You are viewing a plain text version of this content. The canonical link for it is here.

Posted to dev@tika.apache.org by "Abhishek Jain (JIRA)" <ji...@apache.org> on 2011/09/24 09:42:26 UTC

[jira] [Created] (TIKA-729) TIKA CharsetDetector not detecting UTF-16BE/UTF-16LE encodings

TIKA CharsetDetector not detecting UTF-16BE/UTF-16LE encodings
--------------------------------------------------------------

                 Key: TIKA-729
                 URL: https://issues.apache.org/jira/browse/TIKA-729
             Project: Tika
          Issue Type: Bug
          Components: parser
    Affects Versions: 0.9
            Reporter: Abhishek Jain


Came across this bug when trying to convert Unicode files to UTF-16. For files written in UTF-16BE or UTF-16LE, CharsetDetector detects it as "ISO-8859-1". 

{code}
import java.io.File;
import java.io.FileOutputStream;
import java.io.IOException;
import java.io.InputStream;
import java.io.OutputStreamWriter;
import java.io.Writer;

import org.apache.tika.exception.TikaException;
import org.apache.tika.io.TikaInputStream;
import org.apache.tika.metadata.Metadata;
import org.apache.tika.parser.txt.CharsetDetector;
import org.apache.tika.parser.txt.CharsetMatch;
import org.xml.sax.SAXException;

public class TikaTextConverter {
  public static void main(String args[]) throws IOException, SAXException, TikaException {
    String inputPath = "/tmp/input.csv";
      
    Writer writer = new OutputStreamWriter(new FileOutputStream(inputPath), "UTF-16LE");
    writer.write("Line1, Some text, Some more text");
    writer.close();
    
    InputStream inputStream = TikaInputStream.get(new File(inputPath).toURI().toURL(), new Metadata());
    
    CharsetDetector detector = new CharsetDetector();
    detector.setText(inputStream);
    
    CharsetMatch[] matches = detector.detectAll();
    for (CharsetMatch match : matches) {
      System.out.println(match.getName());
    }
  }
}
{code} 

--
This message is automatically generated by JIRA.
For more information on JIRA, see: http://www.atlassian.com/software/jira

[jira] [Resolved] (TIKA-729) TIKA CharsetDetector not detecting UTF-16BE/UTF-16LE encodings

Posted by "Nick Burch (JIRA)" <ji...@apache.org>.

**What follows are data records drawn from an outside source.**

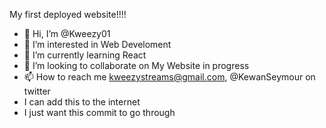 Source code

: My first deployed website!!!!
- 👋 Hi, I’m @Kweezy01
- 👀 I’m interested in Web Develoment
- 🌱 I’m currently learning React
- 💞️ I’m looking to collaborate on My Website in progress
- 📫 How to reach me kweezystreams@gmail.com, @KewanSeymour on twitter
- I can add this to the internet
- I just want this commit to go through

<!---
Kweezy01/Kweezy01 is a ✨ special ✨ repository because its `README.md` (this file) appears on your GitHub profile.
You can click the Preview link to take a look at your changes.
--->
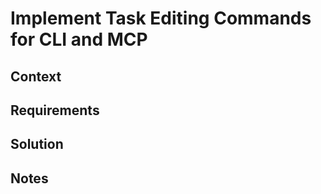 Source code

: # Implement Task Editing Commands for CLI and MCP

## Context

## Requirements

## Solution

## Notes
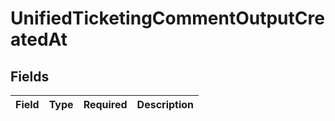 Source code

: # UnifiedTicketingCommentOutputCreatedAt


## Fields

| Field       | Type        | Required    | Description |
| ----------- | ----------- | ----------- | ----------- | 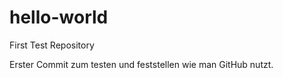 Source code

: # hello-world
First Test Repository

Erster Commit zum testen und feststellen wie man GitHub nutzt.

     [ https://issues.apache.org/jira/browse/TIKA-729?page=com.atlassian.jira.plugin.system.issuetabpanels:all-tabpanel ]

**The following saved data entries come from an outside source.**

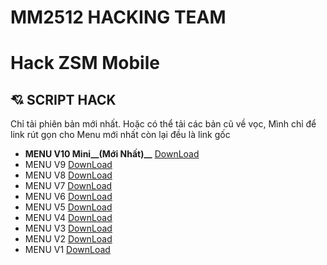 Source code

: # MM2512 HACKING TEAM
# Hack ZSM Mobile
## :cupid: SCRIPT HACK
Chỉ tải phiên bản mới nhất. Hoặc có thể tải các bản cũ về vọc, Mình chỉ để link rút gọn cho Menu mới nhất còn lại đều là link gốc
- **MENU V10 Mini__(Mới Nhất)__** [DownLoad](https://share4you.pro/sSg2S2Ra)
- MENU V9 [DownLoad](https://drive.google.com/file/d/1KP715YsSQCQ-KyuNs5xearDmp9aBmBxu/view?usp=drivesdk)
- MENU V8 [DownLoad](https://drive.google.com/file/d/1eKZofv5uS25DlUzSWlUbh3wZJL1twkQD/view?usp=drivesdk)
- MENU V7 [DownLoad](https://drive.google.com/file/d/17yH1A68aN4C0UM3XBG2F28tYCzudl4K4/view?usp=drivesdk)
- MENU V6 [DownLoad](https://drive.google.com/file/d/1oeGGIPYTj3c2PTzUBXNpT_7L00PSlACD/view?usp=drivesdk)
- MENU V5 [DownLoad](https://drive.google.com/file/d/10c_G1K_fovuEsPIJeHm2wHISDrvU2Su6/view?usp=drivesdk)
- MENU V4 [DownLoad](https://drive.google.com/file/d/1zGU09j2ZfIldvkkZGXdrm1NBDML3xUHc/view?usp=drivesdk)
- MENU V3 [DownLoad](https://drive.google.com/file/d/1ZzD9Xul-knq62TGjW_UIndht571APMnL/view?usp=drivesdk)
- MENU V2 [DownLoad](https://drive.google.com/file/d/18ruZv_zOmeEf59EkC2xsrY-T5Mau3R2L/view?usp=drivesdk)
- MENU V1 [DownLoad](https://drive.google.com/file/d/1p1IXXmYtrX0g2gQ-ov8QV8lSfq6MPRNx/view?usp=drivesdk)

Nick Burch resolved TIKA-729.
-----------------------------

    Resolution: Duplicate

> TIKA CharsetDetector not detecting UTF-16BE/UTF-16LE encodings
> --------------------------------------------------------------
>
>                 Key: TIKA-729
>                 URL: https://issues.apache.org/jira/browse/TIKA-729
>             Project: Tika
>          Issue Type: Bug
>          Components: parser
>    Affects Versions: 0.9
>            Reporter: Abhishek Jain
>
> Came across this bug when trying to convert Unicode files to UTF-16. For files written in UTF-16BE or UTF-16LE, CharsetDetector detects it as "ISO-8859-1". 
> {code}
> import java.io.File;
> import java.io.FileOutputStream;
> import java.io.IOException;
> import java.io.InputStream;
> import java.io.OutputStreamWriter;
> import java.io.Writer;
> import org.apache.tika.exception.TikaException;
> import org.apache.tika.io.TikaInputStream;
> import org.apache.tika.metadata.Metadata;
> import org.apache.tika.parser.txt.CharsetDetector;
> import org.apache.tika.parser.txt.CharsetMatch;
> import org.xml.sax.SAXException;
> public class TikaTextConverter {
>   public static void main(String args[]) throws IOException, SAXException, TikaException {
>     String inputPath = "/tmp/input.csv";
>       
>     Writer writer = new OutputStreamWriter(new FileOutputStream(inputPath), "UTF-16LE");
>     writer.write("Line1, Some text, Some more text");
>     writer.close();
>     
>     InputStream inputStream = TikaInputStream.get(new File(inputPath).toURI().toURL(), new Metadata());
>     
>     CharsetDetector detector = new CharsetDetector();
>     detector.setText(inputStream);
>     
>     CharsetMatch[] matches = detector.detectAll();
>     for (CharsetMatch match : matches) {
>       System.out.println(match.getName());
>     }
>   }
> }
> {code} 

--
This message is automatically generated by JIRA.
For more information on JIRA, see: http://www.atlassian.com/software/jira

[jira] [Commented] (TIKA-729) TIKA CharsetDetector not detecting UTF-16BE/UTF-16LE encodings

Posted by "Nick Burch (JIRA)" <ji...@apache.org>.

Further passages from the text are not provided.